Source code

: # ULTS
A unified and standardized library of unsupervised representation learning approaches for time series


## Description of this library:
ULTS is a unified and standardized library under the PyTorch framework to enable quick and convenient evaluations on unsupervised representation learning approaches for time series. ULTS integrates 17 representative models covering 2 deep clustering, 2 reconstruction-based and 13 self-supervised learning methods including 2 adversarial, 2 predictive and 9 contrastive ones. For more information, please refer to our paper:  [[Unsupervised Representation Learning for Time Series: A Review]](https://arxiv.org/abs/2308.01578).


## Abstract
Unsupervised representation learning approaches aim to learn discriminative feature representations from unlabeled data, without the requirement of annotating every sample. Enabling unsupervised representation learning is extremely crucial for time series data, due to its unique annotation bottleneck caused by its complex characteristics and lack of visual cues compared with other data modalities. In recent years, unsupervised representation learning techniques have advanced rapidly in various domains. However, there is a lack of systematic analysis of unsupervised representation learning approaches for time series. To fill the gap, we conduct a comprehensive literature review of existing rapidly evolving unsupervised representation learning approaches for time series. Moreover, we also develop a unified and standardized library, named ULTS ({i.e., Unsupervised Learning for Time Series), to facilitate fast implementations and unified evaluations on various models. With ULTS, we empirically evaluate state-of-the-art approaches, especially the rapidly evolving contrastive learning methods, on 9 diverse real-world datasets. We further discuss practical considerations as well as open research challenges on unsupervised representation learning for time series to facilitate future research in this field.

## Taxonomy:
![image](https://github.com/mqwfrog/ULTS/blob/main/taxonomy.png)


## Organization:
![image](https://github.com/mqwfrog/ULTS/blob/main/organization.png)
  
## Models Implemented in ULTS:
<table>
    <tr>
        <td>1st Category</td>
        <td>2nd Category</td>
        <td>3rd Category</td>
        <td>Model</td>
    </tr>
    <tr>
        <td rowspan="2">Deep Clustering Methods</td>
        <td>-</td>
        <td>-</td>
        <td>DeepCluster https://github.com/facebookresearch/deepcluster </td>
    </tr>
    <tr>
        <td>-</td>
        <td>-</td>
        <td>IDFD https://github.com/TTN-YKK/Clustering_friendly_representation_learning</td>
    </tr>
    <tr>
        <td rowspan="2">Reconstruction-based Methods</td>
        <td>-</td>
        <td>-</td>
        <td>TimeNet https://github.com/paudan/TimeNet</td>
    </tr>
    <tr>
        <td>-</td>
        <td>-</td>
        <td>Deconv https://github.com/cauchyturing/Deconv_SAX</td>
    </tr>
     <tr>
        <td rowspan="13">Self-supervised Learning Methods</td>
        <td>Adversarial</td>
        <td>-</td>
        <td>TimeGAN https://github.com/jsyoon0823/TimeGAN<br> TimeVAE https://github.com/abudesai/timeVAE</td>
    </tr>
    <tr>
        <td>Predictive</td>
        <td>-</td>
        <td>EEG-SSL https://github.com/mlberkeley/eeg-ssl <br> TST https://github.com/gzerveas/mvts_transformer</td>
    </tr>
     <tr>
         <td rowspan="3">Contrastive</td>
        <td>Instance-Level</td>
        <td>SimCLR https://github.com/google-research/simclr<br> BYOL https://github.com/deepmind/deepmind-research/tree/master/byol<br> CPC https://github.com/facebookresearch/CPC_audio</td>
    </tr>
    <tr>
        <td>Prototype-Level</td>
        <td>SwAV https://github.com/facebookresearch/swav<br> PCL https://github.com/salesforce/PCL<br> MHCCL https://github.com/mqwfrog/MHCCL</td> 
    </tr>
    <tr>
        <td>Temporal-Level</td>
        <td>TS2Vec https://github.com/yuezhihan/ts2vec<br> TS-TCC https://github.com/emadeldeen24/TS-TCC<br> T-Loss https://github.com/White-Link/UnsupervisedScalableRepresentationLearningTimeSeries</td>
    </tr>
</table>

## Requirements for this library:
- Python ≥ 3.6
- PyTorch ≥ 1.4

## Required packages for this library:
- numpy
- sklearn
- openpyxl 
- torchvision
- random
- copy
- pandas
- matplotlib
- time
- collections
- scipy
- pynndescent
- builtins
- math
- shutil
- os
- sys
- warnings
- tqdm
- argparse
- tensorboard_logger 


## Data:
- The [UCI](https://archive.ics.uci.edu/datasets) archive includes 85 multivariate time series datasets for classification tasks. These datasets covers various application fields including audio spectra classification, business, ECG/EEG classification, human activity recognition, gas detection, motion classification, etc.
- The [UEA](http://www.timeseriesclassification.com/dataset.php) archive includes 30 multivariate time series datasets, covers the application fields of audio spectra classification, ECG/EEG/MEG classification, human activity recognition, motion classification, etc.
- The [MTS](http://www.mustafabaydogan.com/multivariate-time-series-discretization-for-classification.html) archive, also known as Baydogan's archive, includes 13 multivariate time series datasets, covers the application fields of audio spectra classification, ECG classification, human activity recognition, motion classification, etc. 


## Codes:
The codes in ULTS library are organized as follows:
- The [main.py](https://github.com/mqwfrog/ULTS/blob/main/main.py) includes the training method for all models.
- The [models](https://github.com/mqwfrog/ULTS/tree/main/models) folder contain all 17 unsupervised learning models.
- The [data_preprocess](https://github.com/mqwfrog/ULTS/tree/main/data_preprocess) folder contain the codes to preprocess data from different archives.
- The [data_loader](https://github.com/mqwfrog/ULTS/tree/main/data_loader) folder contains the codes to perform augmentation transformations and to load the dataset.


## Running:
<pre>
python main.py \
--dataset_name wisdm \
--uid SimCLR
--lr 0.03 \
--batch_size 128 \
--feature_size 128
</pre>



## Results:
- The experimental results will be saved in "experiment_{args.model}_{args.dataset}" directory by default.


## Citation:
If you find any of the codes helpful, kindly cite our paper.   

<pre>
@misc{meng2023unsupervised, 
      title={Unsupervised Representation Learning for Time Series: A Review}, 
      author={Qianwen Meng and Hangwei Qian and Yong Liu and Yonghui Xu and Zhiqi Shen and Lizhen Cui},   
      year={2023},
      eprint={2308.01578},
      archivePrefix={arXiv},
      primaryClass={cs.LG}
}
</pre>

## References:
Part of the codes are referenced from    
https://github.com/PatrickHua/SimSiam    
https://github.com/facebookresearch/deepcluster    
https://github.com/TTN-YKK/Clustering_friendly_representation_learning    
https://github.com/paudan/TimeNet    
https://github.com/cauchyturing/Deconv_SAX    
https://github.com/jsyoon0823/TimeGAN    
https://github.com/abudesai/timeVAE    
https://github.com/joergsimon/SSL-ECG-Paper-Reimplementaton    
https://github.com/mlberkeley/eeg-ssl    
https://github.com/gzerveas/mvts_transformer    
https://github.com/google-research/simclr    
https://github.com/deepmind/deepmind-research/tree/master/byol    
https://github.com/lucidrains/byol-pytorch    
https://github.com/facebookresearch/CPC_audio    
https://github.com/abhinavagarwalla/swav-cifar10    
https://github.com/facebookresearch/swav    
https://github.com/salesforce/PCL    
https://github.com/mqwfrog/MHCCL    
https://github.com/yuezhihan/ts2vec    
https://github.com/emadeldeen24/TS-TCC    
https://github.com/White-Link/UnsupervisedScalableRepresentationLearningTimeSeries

┄┄┄┄┄┄┄┄┄┄┄┄┄┄┄┄┄┄┄┄

• **What to do**
Search the data above and return each line in which "image" occurs.

• **Reply**
![image](https://github.com/mqwfrog/ULTS/blob/main/taxonomy.png)
![image](https://github.com/mqwfrog/ULTS/blob/main/organization.png)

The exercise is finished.